Data for the task.

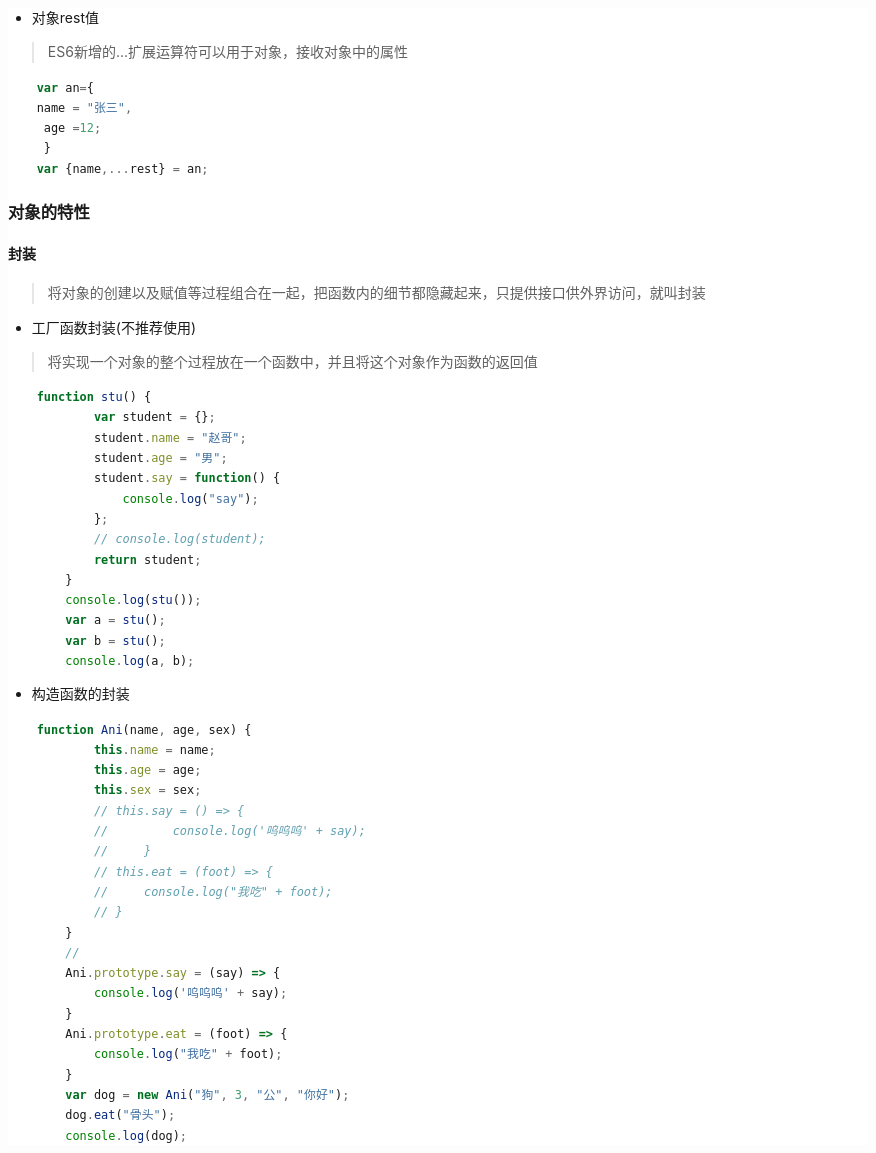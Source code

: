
 ```javascript
```

* 对象rest值
> ES6新增的...扩展运算符可以用于对象，接收对象中的属性
```javascript
    var an={
    name = "张三",
     age =12;
     }
    var {name,...rest} = an;
```
### 对象的特性
#### 封装
> 将对象的创建以及赋值等过程组合在一起，把函数内的细节都隐藏起来，只提供接口供外界访问，就叫封装
* 工厂函数封装(不推荐使用)
> 将实现一个对象的整个过程放在一个函数中，并且将这个对象作为函数的返回值
```javascript
    function stu() {
            var student = {};
            student.name = "赵哥";
            student.age = "男";
            student.say = function() {
                console.log("say");
            };
            // console.log(student);
            return student;
        }
        console.log(stu());
        var a = stu();
        var b = stu();
        console.log(a, b);
```

* 构造函数的封装

```javascript
    function Ani(name, age, sex) {
            this.name = name;
            this.age = age;
            this.sex = sex;
            // this.say = () => {
            //         console.log('呜呜呜' + say);
            //     }
            // this.eat = (foot) => {
            //     console.log("我吃" + foot);
            // }
        }
        //
        Ani.prototype.say = (say) => {
            console.log('呜呜呜' + say);
        }
        Ani.prototype.eat = (foot) => {
            console.log("我吃" + foot);
        }
        var dog = new Ani("狗", 3, "公", "你好");
        dog.eat("骨头");
        console.log(dog);
```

Instructions to follow.
What is the number of lines in the material above that include the string "name"? Give only that number.

Response to this exercise.
5